(Collected data)

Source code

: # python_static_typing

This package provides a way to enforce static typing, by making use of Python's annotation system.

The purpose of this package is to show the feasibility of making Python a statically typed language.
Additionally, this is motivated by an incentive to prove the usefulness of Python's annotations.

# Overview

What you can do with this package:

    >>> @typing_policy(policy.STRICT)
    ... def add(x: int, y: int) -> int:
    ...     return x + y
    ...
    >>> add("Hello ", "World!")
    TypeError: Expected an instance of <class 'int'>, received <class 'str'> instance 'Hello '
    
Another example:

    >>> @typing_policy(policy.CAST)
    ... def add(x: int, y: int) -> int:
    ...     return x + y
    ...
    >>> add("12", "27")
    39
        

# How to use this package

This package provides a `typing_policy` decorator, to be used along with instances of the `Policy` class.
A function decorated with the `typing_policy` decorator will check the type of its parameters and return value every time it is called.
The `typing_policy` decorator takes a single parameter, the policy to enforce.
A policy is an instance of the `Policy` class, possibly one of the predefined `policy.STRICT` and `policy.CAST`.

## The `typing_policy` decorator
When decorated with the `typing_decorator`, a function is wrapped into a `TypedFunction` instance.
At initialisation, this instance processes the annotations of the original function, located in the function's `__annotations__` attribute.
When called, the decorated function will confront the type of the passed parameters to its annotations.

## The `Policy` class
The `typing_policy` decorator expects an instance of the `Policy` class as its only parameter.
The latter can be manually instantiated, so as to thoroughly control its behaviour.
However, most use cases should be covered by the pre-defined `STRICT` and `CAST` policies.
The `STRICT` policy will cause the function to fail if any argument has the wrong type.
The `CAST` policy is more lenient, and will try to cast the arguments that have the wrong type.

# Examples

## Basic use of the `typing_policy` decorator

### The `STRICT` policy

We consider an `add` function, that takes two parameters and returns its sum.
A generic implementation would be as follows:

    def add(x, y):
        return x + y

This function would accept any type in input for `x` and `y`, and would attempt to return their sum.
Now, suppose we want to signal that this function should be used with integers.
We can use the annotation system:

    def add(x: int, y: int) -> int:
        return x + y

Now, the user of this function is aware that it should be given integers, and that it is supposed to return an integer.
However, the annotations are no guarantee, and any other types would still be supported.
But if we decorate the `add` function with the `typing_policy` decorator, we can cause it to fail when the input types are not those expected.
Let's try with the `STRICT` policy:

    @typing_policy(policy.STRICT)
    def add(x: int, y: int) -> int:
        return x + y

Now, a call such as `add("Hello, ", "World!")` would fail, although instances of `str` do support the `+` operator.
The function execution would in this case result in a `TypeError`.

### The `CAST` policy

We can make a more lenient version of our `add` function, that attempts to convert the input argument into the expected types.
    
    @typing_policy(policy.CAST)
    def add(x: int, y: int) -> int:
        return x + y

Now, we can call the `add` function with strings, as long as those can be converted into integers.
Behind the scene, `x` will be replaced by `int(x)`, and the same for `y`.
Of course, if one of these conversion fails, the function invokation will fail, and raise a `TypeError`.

■ **Try it**
Would you output all the records above exactly as written?

■ **The answer**
Source code

: # python_static_typing

This package provides a way to enforce static typing, by making use of Python's annotation system.

The purpose of this package is to show the feasibility of making Python a statically typed language.
Additionally, this is motivated by an incentive to prove the usefulness of Python's annotations.

# Overview

What you can do with this package:

    >>> @typing_policy(policy.STRICT)
    ... def add(x: int, y: int) -> int:
    ...     return x + y
    ...
    >>> add("Hello ", "World!")
    TypeError: Expected an instance of <class 'int'>, received <class 'str'> instance 'Hello '
    
Another example:

    >>> @typing_policy(policy.CAST)
    ... def add(x: int, y: int) -> int:
    ...     return x + y
    ...
    >>> add("12", "27")
    39
        

# How to use this package

This package provides a `typing_policy` decorator, to be used along with instances of the `Policy` class.
A function decorated with the `typing_policy` decorator will check the type of its parameters and return value every time it is called.
The `typing_policy` decorator takes a single parameter, the policy to enforce.
A policy is an instance of the `Policy` class, possibly one of the predefined `policy.STRICT` and `policy.CAST`.

## The `typing_policy` decorator
When decorated with the `typing_decorator`, a function is wrapped into a `TypedFunction` instance.
At initialisation, this instance processes the annotations of the original function, located in the function's `__annotations__` attribute.
When called, the decorated function will confront the type of the passed parameters to its annotations.

## The `Policy` class
The `typing_policy` decorator expects an instance of the `Policy` class as its only parameter.
The latter can be manually instantiated, so as to thoroughly control its behaviour.
However, most use cases should be covered by the pre-defined `STRICT` and `CAST` policies.
The `STRICT` policy will cause the function to fail if any argument has the wrong type.
The `CAST` policy is more lenient, and will try to cast the arguments that have the wrong type.

# Examples

## Basic use of the `typing_policy` decorator

### The `STRICT` policy

We consider an `add` function, that takes two parameters and returns its sum.
A generic implementation would be as follows:

    def add(x, y):
        return x + y

This function would accept any type in input for `x` and `y`, and would attempt to return their sum.
Now, suppose we want to signal that this function should be used with integers.
We can use the annotation system:

    def add(x: int, y: int) -> int:
        return x + y

Now, the user of this function is aware that it should be given integers, and that it is supposed to return an integer.
However, the annotations are no guarantee, and any other types would still be supported.
But if we decorate the `add` function with the `typing_policy` decorator, we can cause it to fail when the input types are not those expected.
Let's try with the `STRICT` policy:

    @typing_policy(policy.STRICT)
    def add(x: int, y: int) -> int:
        return x + y

Now, a call such as `add("Hello, ", "World!")` would fail, although instances of `str` do support the `+` operator.
The function execution would in this case result in a `TypeError`.

### The `CAST` policy

We can make a more lenient version of our `add` function, that attempts to convert the input argument into the expected types.
    
    @typing_policy(policy.CAST)
    def add(x: int, y: int) -> int:
        return x + y

Now, we can call the `add` function with strings, as long as those can be converted into integers.
Behind the scene, `x` will be replaced by `int(x)`, and the same for `y`.
Of course, if one of these conversion fails, the function invokation will fail, and raise a `TypeError`.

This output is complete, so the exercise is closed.